_Task inputs:_

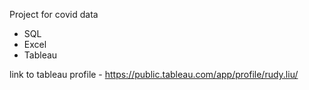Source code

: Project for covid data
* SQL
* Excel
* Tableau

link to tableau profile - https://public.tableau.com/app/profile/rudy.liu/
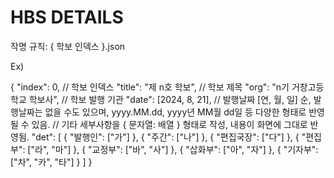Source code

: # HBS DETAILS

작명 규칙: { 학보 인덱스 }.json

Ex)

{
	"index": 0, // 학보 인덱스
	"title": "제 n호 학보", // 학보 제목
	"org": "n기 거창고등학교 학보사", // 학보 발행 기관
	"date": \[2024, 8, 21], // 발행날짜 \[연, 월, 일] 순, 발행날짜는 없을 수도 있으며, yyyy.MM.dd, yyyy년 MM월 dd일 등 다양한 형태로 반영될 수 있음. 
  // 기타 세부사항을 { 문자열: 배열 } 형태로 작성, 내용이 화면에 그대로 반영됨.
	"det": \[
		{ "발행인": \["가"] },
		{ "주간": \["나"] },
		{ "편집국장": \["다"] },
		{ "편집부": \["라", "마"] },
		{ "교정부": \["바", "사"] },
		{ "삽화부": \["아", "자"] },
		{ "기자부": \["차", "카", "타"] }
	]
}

* * *

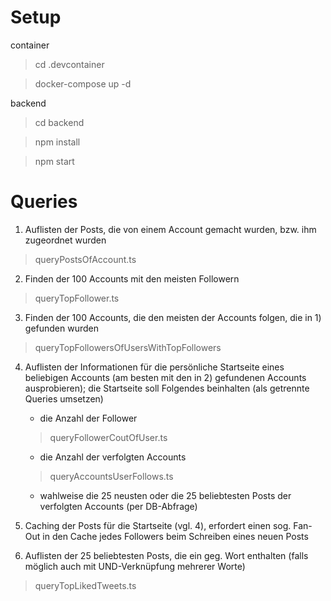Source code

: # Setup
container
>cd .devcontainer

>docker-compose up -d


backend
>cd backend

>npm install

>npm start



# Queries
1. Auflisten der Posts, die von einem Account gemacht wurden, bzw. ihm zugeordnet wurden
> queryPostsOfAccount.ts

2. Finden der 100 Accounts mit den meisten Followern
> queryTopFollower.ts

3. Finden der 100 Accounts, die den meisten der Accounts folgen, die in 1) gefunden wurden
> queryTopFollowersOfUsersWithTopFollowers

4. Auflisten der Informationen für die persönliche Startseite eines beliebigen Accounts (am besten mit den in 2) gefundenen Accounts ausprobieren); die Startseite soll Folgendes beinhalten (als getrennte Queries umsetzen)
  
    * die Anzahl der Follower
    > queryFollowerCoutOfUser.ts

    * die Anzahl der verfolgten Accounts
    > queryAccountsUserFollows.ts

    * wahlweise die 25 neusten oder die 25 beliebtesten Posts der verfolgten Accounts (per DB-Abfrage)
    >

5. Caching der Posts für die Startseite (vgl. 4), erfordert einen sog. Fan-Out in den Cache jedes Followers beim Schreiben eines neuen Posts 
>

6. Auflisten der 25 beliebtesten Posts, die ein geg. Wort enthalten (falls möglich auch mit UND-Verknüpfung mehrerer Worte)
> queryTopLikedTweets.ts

--

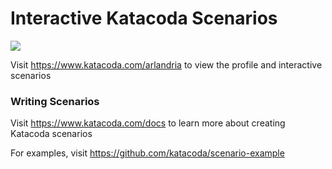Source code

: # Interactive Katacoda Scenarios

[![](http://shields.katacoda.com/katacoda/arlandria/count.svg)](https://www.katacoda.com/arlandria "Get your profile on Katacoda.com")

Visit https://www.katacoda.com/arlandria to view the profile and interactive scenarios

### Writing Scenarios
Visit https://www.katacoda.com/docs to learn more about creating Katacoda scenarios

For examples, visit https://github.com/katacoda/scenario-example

_What to work on:_
Write out each line above that contains the word "Auflisten".

_Completed exercise:_
1. Auflisten der Posts, die von einem Account gemacht wurden, bzw. ihm zugeordnet wurden
4. Auflisten der Informationen für die persönliche Startseite eines beliebigen Accounts (am besten mit den in 2) gefundenen Accounts ausprobieren); die Startseite soll Folgendes beinhalten (als getrennte Queries umsetzen)
6. Auflisten der 25 beliebtesten Posts, die ein geg. Wort enthalten (falls möglich auch mit UND-Verknüpfung mehrerer Worte)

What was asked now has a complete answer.